It’s almost impossible not to like Solomon Thomas. He is an aggressive worker on the field and has a smile that would melt a glacier off the field. When he was picked in the first round of the draft in May, I was among the devotees of both the 49ers and Stanford football who rejoiced. Thomas was a defensive standout on The Farm, and upon his (late) arrival to Santa Clara, the preseason games indicated that he was going to live up to the hype that surrounded his selection.
So, a few weeks back, Scott asked me to bang out a review of Thomas’ performance up to that time, and I did so — actually, it was my first piece for NBN after coming over from 49ers Hive.
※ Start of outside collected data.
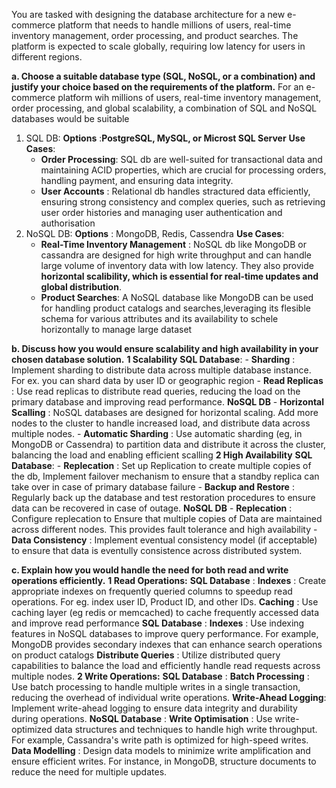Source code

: You are tasked with designing the database architecture for a new e-commerce platform that needs to handle millions of users, real-time inventory management, order processing, and product searches. The platform is expected to scale globally, requiring low latency for users in different regions.


**a. Choose a suitable database type (SQL, NoSQL, or a combination) and justify your choice based on the requirements of the platform.**
  For an e-commerce platform wih millions of users, real-time inventory management, order processing, and global scalability, a combination of SQL and NoSQL databases would be suitable
  1. SQL DB:
      **Options** :**PostgreSQL, MySQL, or Microst SQL Server**
     **Use Cases**:
     -  **Order Processing**: SQL db are well-suited for transactional data and maintaining ACID properties, which are crucial for processing orders, handling payment, and ensuring data integrity.
     -  **User Accounts**  : Relational db handles stractured data efficiently, ensuring strong consistency and complex queries, such as retrieving user order histories and managing user authentication and authorisation
  2. NoSQL DB:
      **Options** : MongoDB, Redis, Cassendra
     **Use Cases**:
     -  **Real-Time Inventory Management** : NoSQL db like MongoDB or cassandra are designed for high write throughput and can handle large volume of inventory data with low latency. They also provide **horizontal scalibility, which is essential for real-time updates and global distribution**.
     -  **Product Searches**:  A NoSQL database like MongoDB can be used for handling product catalogs and searches,leveraging its flesible schema for various attributes and its availability to schele horizontally to manage large dataset

**b. Discuss how you would ensure scalability and high availability in your chosen database solution.**
  **1  Scalability**
      **SQL Database**:
      -  **Sharding** : Implement sharding to distribute data across multiple database instance. For ex. you can shard data by user ID or geographic region
      -  **Read Replicas** : Use read replicas to distribute read queries, reducing the load on the primary database and improving read performance.
      **NoSQL DB**
      -  **Horizontal Scalling** : NoSQL databases are designed for horizontal scaling. Add more nodes to the cluster to handle increased load, and distribute data across multiple nodes.
      -  **Automatic Sharding** : Use automatic sharding (eg, in MongoDB or Cassendra) to partition data and distribute it across the cluster, balancing the load and enabling efficient scalling
  **2  High Availability**
      **SQL Database**:
        -  **Replecation** : Set up Replication to create multiple copies of the db, Implement failover mechanism to ensure that a standby replica can take over in case of primary database failure
        -  **Backup and Restore** : Regularly back up the database and test restoration procedures to ensure data can be recovered in case of outage.
      **NoSQL DB**
        -  **Replecation** : Configure replecation to Ensure that multiple copies of Data are maintained across different nodes. This provides fault tolerance and high availability
        -  **Data Consistency** : Implement eventual consistency model (if acceptable) to ensure that data is eventully consistence across distributed system.

**c. Explain how you would handle the need for both read and write operations efficiently.**
  **1 Read Operations:**
    **SQL Database** :
      **Indexes** : Create appropriate indexes on frequently queried columns to speedup read operations. For eg. index user ID, Product ID, and other IDs.
      **Caching** : Use caching layer (eg redis or memcached) to cache frequently accessed data and improve read performance
        **SQL Database** :
      **Indexes** : Use indexing features in NoSQL databases to improve query performance. For example, MongoDB provides secondary indexes that can enhance search operations on product catalogs
      **Distribute Queries** : Utilize distributed query capabilities to balance the load and efficiently handle read requests across multiple nodes.
  **2 Write Operations:**
    **SQL Database** :
      **Batch Processing** :  Use batch processing to handle multiple writes in a single transaction, reducing the overhead of individual write operations.
      **Write-Ahead Logging**: Implement write-ahead logging to ensure data integrity and durability during operations.
    **NoSQL Database** :
      **Write Optimisation** : Use write-optimized data structures and techniques to handle high write throughput. For example, Cassandra's write path is optimized for high-speed writes.
      **Data Modelling** : Design data models to minimize write amplification and ensure efficient writes. For instance, in MongoDB, structure documents to reduce the need for multiple updates.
I’m still here, so apparently someone likes what I’m doing, and I still like Thomas. Let’s revisit the man and see how he’s doing so far this season.
By The Numbers: Thomas hasn’t made any statistical impact yet. He’s played in 3 games, and has started in only one. He’s seen a high of 47 snaps (against the Seahawks) and a low of 36 snaps (last Thursday against the Rams); he’s been in on 59% of defensive plays altogether. He has gotten no solo tackles, no sacks, and 7 combined tackles. The Niners defense has pressured or hurried opposing quarterbacks 37 times since Week 1, and Thomas has been responsible for…just one of those.
To be fair to Thomas, he has had three tackles for loss so far, but as Chris Biderman of NinersWire reminded his readers this week, those came “when a handoff was fumbled, when he was was unblocked and allowed to run down a ball carrier and when blocked by Rams receiver Robert Woods (193 pounds), over whom Thomas (273 pounds) has an 80-pound advantage.”
So it’s probably not surprising — although it is disheartening to some, including this author — that Thomas has a PFF season grade of 47.7 so far, ranking 80th at his position (although only two other players from the NFC West have higher grades than he does).
Technique: This is somewhat harder to measure, because it calls for description rather than scientific precision. Still, as I did before, I’ll use a few of the NFL Draft profile remarks to gauge Thomas’ progress.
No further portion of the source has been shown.